Top of Data listing

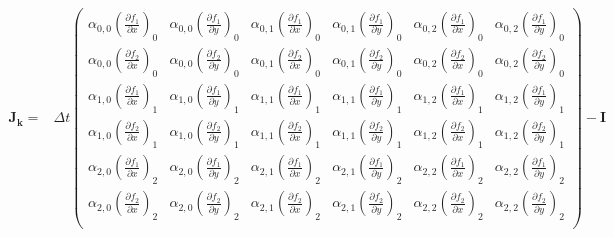 \documentclass[10pt,a4paper]{article}
\newcommand{\bvec}[1]{\mathbf{#1}}
\begin{document}
\begin{align*}
  \bvec{J}_\bvec{k} =& \Delta t\begin{pmatrix}
    \alpha_{0,0} \left( \frac{\partial f_1}{\partial x} \right)_0 & \alpha_{0,0} \left( \frac{\partial f_1}{\partial y} \right)_0 &  \alpha_{0,1} \left( \frac{\partial f_1}{\partial x} \right)_0 & \alpha_{0,1} \left( \frac{\partial f_1}{\partial y} \right)_0 &  \alpha_{0,2} \left( \frac{\partial f_1}{\partial x} \right)_0 & \alpha_{0,2} \left( \frac{\partial f_1}{\partial y} \right)_0 \\
    \alpha_{0,0} \left( \frac{\partial f_2}{\partial x} \right)_0 & \alpha_{0,0} \left( \frac{\partial f_2}{\partial y} \right)_0 &  \alpha_{0,1} \left( \frac{\partial f_2}{\partial x} \right)_0 & \alpha_{0,1} \left( \frac{\partial f_2}{\partial y} \right)_0 &  \alpha_{0,2} \left( \frac{\partial f_2}{\partial x} \right)_0 & \alpha_{0,2} \left( \frac{\partial f_2}{\partial y} \right)_0 \\
    \alpha_{1,0} \left( \frac{\partial f_1}{\partial x} \right)_1 & \alpha_{1,0} \left( \frac{\partial f_1}{\partial y} \right)_1 &  \alpha_{1,1} \left( \frac{\partial f_1}{\partial x} \right)_1 & \alpha_{1,1} \left( \frac{\partial f_1}{\partial y} \right)_1 &  \alpha_{1,2} \left( \frac{\partial f_1}{\partial x} \right)_1 & \alpha_{1,2} \left( \frac{\partial f_1}{\partial y} \right)_1 \\
    \alpha_{1,0} \left( \frac{\partial f_2}{\partial x} \right)_1 & \alpha_{1,0} \left( \frac{\partial f_2}{\partial y} \right)_1 &  \alpha_{1,1} \left( \frac{\partial f_2}{\partial x} \right)_1 & \alpha_{1,1} \left( \frac{\partial f_2}{\partial y} \right)_1 &  \alpha_{1,2} \left( \frac{\partial f_2}{\partial x} \right)_1 & \alpha_{1,2} \left( \frac{\partial f_2}{\partial y} \right)_1 \\
    \alpha_{2,0} \left( \frac{\partial f_1}{\partial x} \right)_2 & \alpha_{2,0} \left( \frac{\partial f_1}{\partial y} \right)_2 &  \alpha_{2,1} \left( \frac{\partial f_1}{\partial x} \right)_2 & \alpha_{2,1} \left( \frac{\partial f_1}{\partial y} \right)_2 &  \alpha_{2,2} \left( \frac{\partial f_1}{\partial x} \right)_2 & \alpha_{2,2} \left( \frac{\partial f_1}{\partial y} \right)_2 \\
    \alpha_{2,0} \left( \frac{\partial f_2}{\partial x} \right)_2 & \alpha_{2,0} \left( \frac{\partial f_2}{\partial y} \right)_2 &  \alpha_{2,1} \left( \frac{\partial f_2}{\partial x} \right)_2 & \alpha_{2,1} \left( \frac{\partial f_2}{\partial y} \right)_2 &  \alpha_{2,2} \left( \frac{\partial f_2}{\partial x} \right)_2 & \alpha_{2,2} \left( \frac{\partial f_2}{\partial y} \right)_2 \\
   \end{pmatrix} - \bvec{I}
\end{align*}
\end{document}
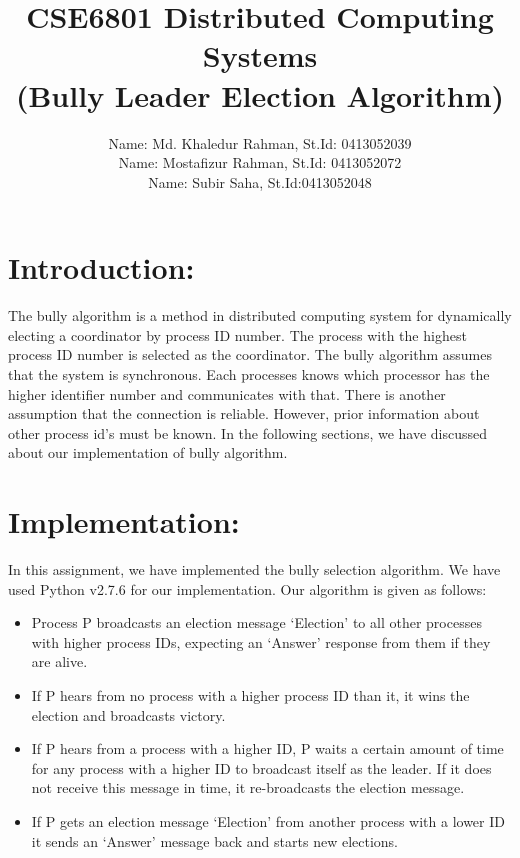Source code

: \documentclass{article}
\begin{document}
\title{CSE6801 Distributed Computing Systems\\
(Bully Leader Election Algorithm)}
\author{Name: Md. Khaledur Rahman, St.Id: 0413052039\\ Name: Mostafizur Rahman, St.Id: 0413052072\\Name: Subir Saha, St.Id:0413052048}
\maketitle

\section*{Introduction:}
The bully algorithm is a method in distributed computing system for dynamically electing a coordinator by process ID number. The process with the highest process ID number is selected as the coordinator. The bully algorithm assumes that the system is synchronous. Each processes knows which processor has the higher identifier number and communicates with that. There is another assumption that the connection is reliable. However, prior information about other process id's must be known. In the following sections, we have discussed about our implementation of bully algorithm.

\section*{Implementation:}

In this assignment, we have implemented the bully selection algorithm. We have used Python v2.7.6 for our implementation. Our algorithm is given as follows:

\begin{itemize}
\item Process P broadcasts an election message `Election' to all other processes with higher process IDs, expecting an `Answer' response from them if they are alive.
\item If P hears from no process with a higher process ID than it, it wins the election and broadcasts victory.
\item If P hears from a process with a higher ID, P waits a certain amount of time for any process with a higher ID to broadcast itself as the leader. If it does not receive this message in time, it re-broadcasts the election message.
\item If P gets an election message `Election' from another process with a lower ID it sends an `Answer' message back and starts new elections.
\end{itemize}
\end{document}
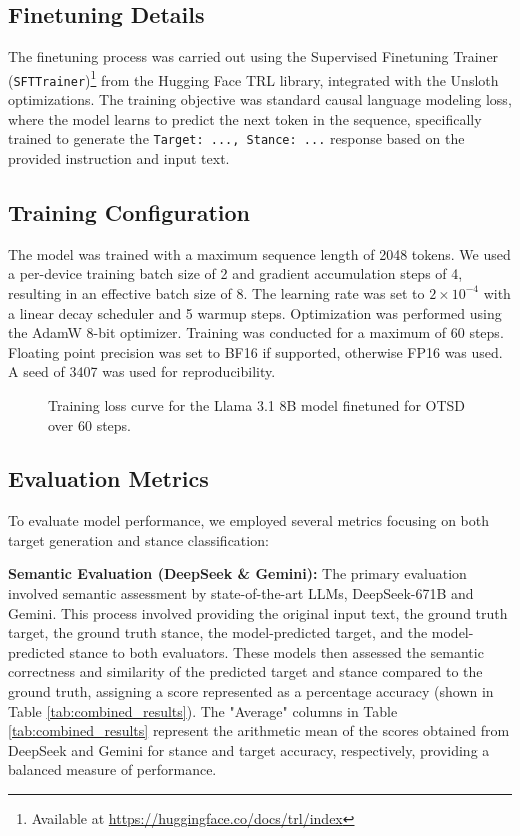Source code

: \documentclass[twocolumn,11pt,letterpaper]{article}
\begin{document}
\subsection{Finetuning Details}
\label{sec:finetuning}

The finetuning process was carried out using the Supervised Finetuning Trainer (\texttt{SFTTrainer})\footnote{Available at \url{https://huggingface.co/docs/trl/index}} from the Hugging Face TRL library, integrated with the Unsloth optimizations. The training objective was standard causal language modeling loss, where the model learns to predict the next token in the sequence, specifically trained to generate the \texttt{Target: ..., Stance: ...} response based on the provided instruction and input text.

\subsection{Training Configuration}
The model was trained with a maximum sequence length of 2048 tokens. We used a per-device training batch size of 2 and gradient accumulation steps of 4, resulting in an effective batch size of 8. The learning rate was set to $2 \times 10^{-4}$ with a linear decay scheduler and 5 warmup steps. Optimization was performed using the AdamW 8-bit optimizer. Training was conducted for a maximum of 60 steps. Floating point precision was set to BF16 if supported, otherwise FP16 was used. A seed of 3407 was used for reproducibility.

\begin{figure}[htbp]
\centering

\caption{Training loss curve for the Llama 3.1 8B model finetuned for OTSD over 60 steps.}
\label{fig:training_loss}
\end{figure}

\subsection{Evaluation Metrics}
\label{sec:eval_metrics}
To evaluate model performance, we employed several metrics focusing on both target generation and stance classification:

\textbf{Semantic Evaluation (DeepSeek \& Gemini):} The primary evaluation involved semantic assessment by state-of-the-art LLMs, DeepSeek-671B and Gemini. This process involved providing the original input text, the ground truth target, the ground truth stance, the model-predicted target, and the model-predicted stance to both evaluators. These models then assessed the semantic correctness and similarity of the predicted target and stance compared to the ground truth, assigning a score represented as a percentage accuracy (shown in Table \ref{tab:combined_results}). The "Average" columns in Table \ref{tab:combined_results} represent the arithmetic mean of the scores obtained from DeepSeek and Gemini for stance and target accuracy, respectively, providing a balanced measure of performance.
\end{document}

Bottom of Data listing

Exercise: The records are to be duplicated in full and exactly, with images left out.

Task answer:
 \documentclass[10pt,a4paper]{article}
\newcommand{\bvec}[1]{\mathbf{#1}}
\begin{document}
\begin{align*}
  \bvec{J}_\bvec{k} =& \Delta t\begin{pmatrix}
    \alpha_{0,0} \left( \frac{\partial f_1}{\partial x} \right)_0 & \alpha_{0,0} \left( \frac{\partial f_1}{\partial y} \right)_0 &  \alpha_{0,1} \left( \frac{\partial f_1}{\partial x} \right)_0 & \alpha_{0,1} \left( \frac{\partial f_1}{\partial y} \right)_0 &  \alpha_{0,2} \left( \frac{\partial f_1}{\partial x} \right)_0 & \alpha_{0,2} \left( \frac{\partial f_1}{\partial y} \right)_0 \\
    \alpha_{0,0} \left( \frac{\partial f_2}{\partial x} \right)_0 & \alpha_{0,0} \left( \frac{\partial f_2}{\partial y} \right)_0 &  \alpha_{0,1} \left( \frac{\partial f_2}{\partial x} \right)_0 & \alpha_{0,1} \left( \frac{\partial f_2}{\partial y} \right)_0 &  \alpha_{0,2} \left( \frac{\partial f_2}{\partial x} \right)_0 & \alpha_{0,2} \left( \frac{\partial f_2}{\partial y} \right)_0 \\
    \alpha_{1,0} \left( \frac{\partial f_1}{\partial x} \right)_1 & \alpha_{1,0} \left( \frac{\partial f_1}{\partial y} \right)_1 &  \alpha_{1,1} \left( \frac{\partial f_1}{\partial x} \right)_1 & \alpha_{1,1} \left( \frac{\partial f_1}{\partial y} \right)_1 &  \alpha_{1,2} \left( \frac{\partial f_1}{\partial x} \right)_1 & \alpha_{1,2} \left( \frac{\partial f_1}{\partial y} \right)_1 \\
    \alpha_{1,0} \left( \frac{\partial f_2}{\partial x} \right)_1 & \alpha_{1,0} \left( \frac{\partial f_2}{\partial y} \right)_1 &  \alpha_{1,1} \left( \frac{\partial f_2}{\partial x} \right)_1 & \alpha_{1,1} \left( \frac{\partial f_2}{\partial y} \right)_1 &  \alpha_{1,2} \left( \frac{\partial f_2}{\partial x} \right)_1 & \alpha_{1,2} \left( \frac{\partial f_2}{\partial y} \right)_1 \\
    \alpha_{2,0} \left( \frac{\partial f_1}{\partial x} \right)_2 & \alpha_{2,0} \left( \frac{\partial f_1}{\partial y} \right)_2 &  \alpha_{2,1} \left( \frac{\partial f_1}{\partial x} \right)_2 & \alpha_{2,1} \left( \frac{\partial f_1}{\partial y} \right)_2 &  \alpha_{2,2} \left( \frac{\partial f_1}{\partial x} \right)_2 & \alpha_{2,2} \left( \frac{\partial f_1}{\partial y} \right)_2 \\
    \alpha_{2,0} \left( \frac{\partial f_2}{\partial x} \right)_2 & \alpha_{2,0} \left( \frac{\partial f_2}{\partial y} \right)_2 &  \alpha_{2,1} \left( \frac{\partial f_2}{\partial x} \right)_2 & \alpha_{2,1} \left( \frac{\partial f_2}{\partial y} \right)_2 &  \alpha_{2,2} \left( \frac{\partial f_2}{\partial x} \right)_2 & \alpha_{2,2} \left( \frac{\partial f_2}{\partial y} \right)_2 \\
   \end{pmatrix} - \bvec{I}
\end{align*}
\end{document}
Source code

: \documentclass{article}
\begin{document}
\title{CSE6801 Distributed Computing Systems\\
(Bully Leader Election Algorithm)}
\author{Name: Md. Khaledur Rahman, St.Id: 0413052039\\ Name: Mostafizur Rahman, St.Id: 0413052072\\Name: Subir Saha, St.Id:0413052048}
\maketitle

\section*{Introduction:}
The bully algorithm is a method in distributed computing system for dynamically electing a coordinator by process ID number. The process with the highest process ID number is selected as the coordinator. The bully algorithm assumes that the system is synchronous. Each processes knows which processor has the higher identifier number and communicates with that. There is another assumption that the connection is reliable. However, prior information about other process id's must be known. In the following sections, we have discussed about our implementation of bully algorithm.

\section*{Implementation:}

In this assignment, we have implemented the bully selection algorithm. We have used Python v2.7.6 for our implementation. Our algorithm is given as follows:

\begin{itemize}
\item Process P broadcasts an election message `Election' to all other processes with higher process IDs, expecting an `Answer' response from them if they are alive.
\item If P hears from no process with a higher process ID than it, it wins the election and broadcasts victory.
\item If P hears from a process with a higher ID, P waits a certain amount of time for any process with a higher ID to broadcast itself as the leader. If it does not receive this message in time, it re-broadcasts the election message.
\item If P gets an election message `Election' from another process with a lower ID it sends an `Answer' message back and starts new elections.
\end{itemize}
\end{document}
Source code

: \documentclass[twocolumn,11pt,letterpaper]{article}
\begin{document}
\subsection{Finetuning Details}
\label{sec:finetuning}

The finetuning process was carried out using the Supervised Finetuning Trainer (\texttt{SFTTrainer})\footnote{Available at \url{https://huggingface.co/docs/trl/index}} from the Hugging Face TRL library, integrated with the Unsloth optimizations. The training objective was standard causal language modeling loss, where the model learns to predict the next token in the sequence, specifically trained to generate the \texttt{Target: ..., Stance: ...} response based on the provided instruction and input text.

\subsection{Training Configuration}
The model was trained with a maximum sequence length of 2048 tokens. We used a per-device training batch size of 2 and gradient accumulation steps of 4, resulting in an effective batch size of 8. The learning rate was set to $2 \times 10^{-4}$ with a linear decay scheduler and 5 warmup steps. Optimization was performed using the AdamW 8-bit optimizer. Training was conducted for a maximum of 60 steps. Floating point precision was set to BF16 if supported, otherwise FP16 was used. A seed of 3407 was used for reproducibility.

\begin{figure}[htbp]
\centering

\caption{Training loss curve for the Llama 3.1 8B model finetuned for OTSD over 60 steps.}
\label{fig:training_loss}
\end{figure}

\subsection{Evaluation Metrics}
\label{sec:eval_metrics}
To evaluate model performance, we employed several metrics focusing on both target generation and stance classification:

\textbf{Semantic Evaluation (DeepSeek \& Gemini):} The primary evaluation involved semantic assessment by state-of-the-art LLMs, DeepSeek-671B and Gemini. This process involved providing the original input text, the ground truth target, the ground truth stance, the model-predicted target, and the model-predicted stance to both evaluators. These models then assessed the semantic correctness and similarity of the predicted target and stance compared to the ground truth, assigning a score represented as a percentage accuracy (shown in Table \ref{tab:combined_results}). The "Average" columns in Table \ref{tab:combined_results} represent the arithmetic mean of the scores obtained from DeepSeek and Gemini for stance and target accuracy, respectively, providing a balanced measure of performance.
\end{document}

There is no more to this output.